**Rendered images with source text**
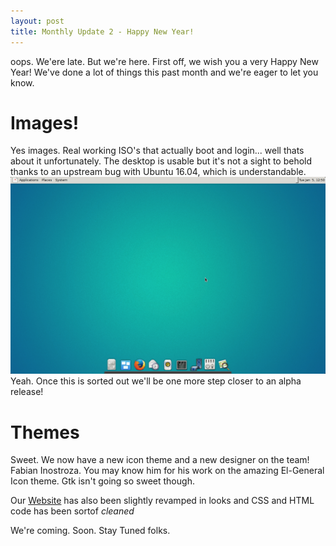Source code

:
 ```yaml
---
layout: post
title: Monthly Update 2 - Happy New Year!
---
```


oops. We'ere late. But we're here. First off, we wish you a very Happy New Year! We've done a lot of things this past month and we're eager to let you know.

# Images!
Yes images. Real working ISO's that actually boot and login... well thats about it unfortunately. The desktop is usable but it's not a sight to behold thanks to an upstream bug with Ubuntu 16.04, which is understandable. 
![First Screenshot!](/images/arelos_scrot.png)
Yeah. Once this is sorted out we'll be one more step closer to an alpha release!

# Themes
Sweet. We now have a new icon theme and a new designer on the team! Fabian Inostroza. You may know him for his work on the amazing El-General Icon theme. Gtk isn't going so sweet though.

Our [Website](http://arelos.github.io) has also been slightly revamped in looks and CSS and HTML code has been sortof *cleaned*

We're coming. Soon. Stay Tuned folks.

**Task item**
When you copy the data above, reproduce each line exactly and skip every image.

**Response area**
Source code

:
 ```yaml
---
layout: post
title: Monthly Update 2 - Happy New Year!
---
```


oops. We'ere late. But we're here. First off, we wish you a very Happy New Year! We've done a lot of things this past month and we're eager to let you know.

# Images!
Yes images. Real working ISO's that actually boot and login... well thats about it unfortunately. The desktop is usable but it's not a sight to behold thanks to an upstream bug with Ubuntu 16.04, which is understandable. 
![First Screenshot!](/images/arelos_scrot.png)
Yeah. Once this is sorted out we'll be one more step closer to an alpha release!

# Themes
Sweet. We now have a new icon theme and a new designer on the team! Fabian Inostroza. You may know him for his work on the amazing El-General Icon theme. Gtk isn't going so sweet though.

Our [Website](http://arelos.github.io) has also been slightly revamped in looks and CSS and HTML code has been sortof *cleaned*

We're coming. Soon. Stay Tuned folks.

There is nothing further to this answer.